▸ EXERCISE GOAL
Copy each line below in which the string "allows" appears.
** SUPPLIED ENTRIES follows **
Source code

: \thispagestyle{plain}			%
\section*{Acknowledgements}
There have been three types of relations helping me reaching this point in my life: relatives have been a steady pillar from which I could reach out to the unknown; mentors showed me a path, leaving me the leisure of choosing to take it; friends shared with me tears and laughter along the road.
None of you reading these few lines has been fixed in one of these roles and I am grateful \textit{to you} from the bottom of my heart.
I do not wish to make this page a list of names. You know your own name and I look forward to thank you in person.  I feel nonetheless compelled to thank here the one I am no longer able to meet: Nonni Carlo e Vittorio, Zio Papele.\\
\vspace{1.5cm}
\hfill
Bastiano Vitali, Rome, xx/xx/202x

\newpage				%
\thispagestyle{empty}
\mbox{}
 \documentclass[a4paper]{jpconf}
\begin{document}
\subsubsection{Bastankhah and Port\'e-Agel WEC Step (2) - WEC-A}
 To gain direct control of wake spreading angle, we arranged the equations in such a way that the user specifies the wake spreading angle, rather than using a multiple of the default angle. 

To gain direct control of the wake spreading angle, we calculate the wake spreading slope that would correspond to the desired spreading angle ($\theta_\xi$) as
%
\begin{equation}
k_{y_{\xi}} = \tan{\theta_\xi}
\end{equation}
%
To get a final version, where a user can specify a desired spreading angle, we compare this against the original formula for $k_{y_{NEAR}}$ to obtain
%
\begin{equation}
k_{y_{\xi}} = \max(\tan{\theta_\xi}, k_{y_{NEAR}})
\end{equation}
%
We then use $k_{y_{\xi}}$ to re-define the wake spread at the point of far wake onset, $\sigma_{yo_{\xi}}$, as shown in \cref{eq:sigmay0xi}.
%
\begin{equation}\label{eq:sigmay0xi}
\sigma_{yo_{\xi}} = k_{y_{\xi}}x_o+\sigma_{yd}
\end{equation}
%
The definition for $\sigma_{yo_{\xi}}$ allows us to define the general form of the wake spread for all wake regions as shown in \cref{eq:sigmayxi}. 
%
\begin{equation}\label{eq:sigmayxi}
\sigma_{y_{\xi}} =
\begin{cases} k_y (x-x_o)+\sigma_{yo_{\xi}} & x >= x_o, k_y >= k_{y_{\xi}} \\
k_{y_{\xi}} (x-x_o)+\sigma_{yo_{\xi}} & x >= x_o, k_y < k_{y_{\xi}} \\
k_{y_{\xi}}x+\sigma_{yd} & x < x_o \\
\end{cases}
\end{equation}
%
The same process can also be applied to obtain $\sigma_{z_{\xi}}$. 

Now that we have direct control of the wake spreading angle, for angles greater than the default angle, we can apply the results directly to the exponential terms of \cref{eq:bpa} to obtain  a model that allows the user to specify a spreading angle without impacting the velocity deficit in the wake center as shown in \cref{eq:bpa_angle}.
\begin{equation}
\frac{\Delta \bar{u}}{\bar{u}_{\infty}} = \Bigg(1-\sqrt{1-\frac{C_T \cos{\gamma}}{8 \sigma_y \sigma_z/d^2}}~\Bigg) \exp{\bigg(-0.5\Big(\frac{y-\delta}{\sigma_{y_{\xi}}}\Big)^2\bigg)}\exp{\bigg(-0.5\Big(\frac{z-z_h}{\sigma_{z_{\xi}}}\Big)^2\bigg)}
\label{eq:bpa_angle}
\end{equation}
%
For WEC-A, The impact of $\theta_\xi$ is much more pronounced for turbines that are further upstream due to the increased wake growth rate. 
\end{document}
** End of SUPPLIED ENTRIES **
▸ WRITTEN REPLY
The definition for $\sigma_{yo_{\xi}}$ allows us to define the general form of the wake spread for all wake regions as shown in \cref{eq:sigmayxi}. 
Now that we have direct control of the wake spreading angle, for angles greater than the default angle, we can apply the results directly to the exponential terms of \cref{eq:bpa} to obtain  a model that allows the user to specify a spreading angle without impacting the velocity deficit in the wake center as shown in \cref{eq:bpa_angle}.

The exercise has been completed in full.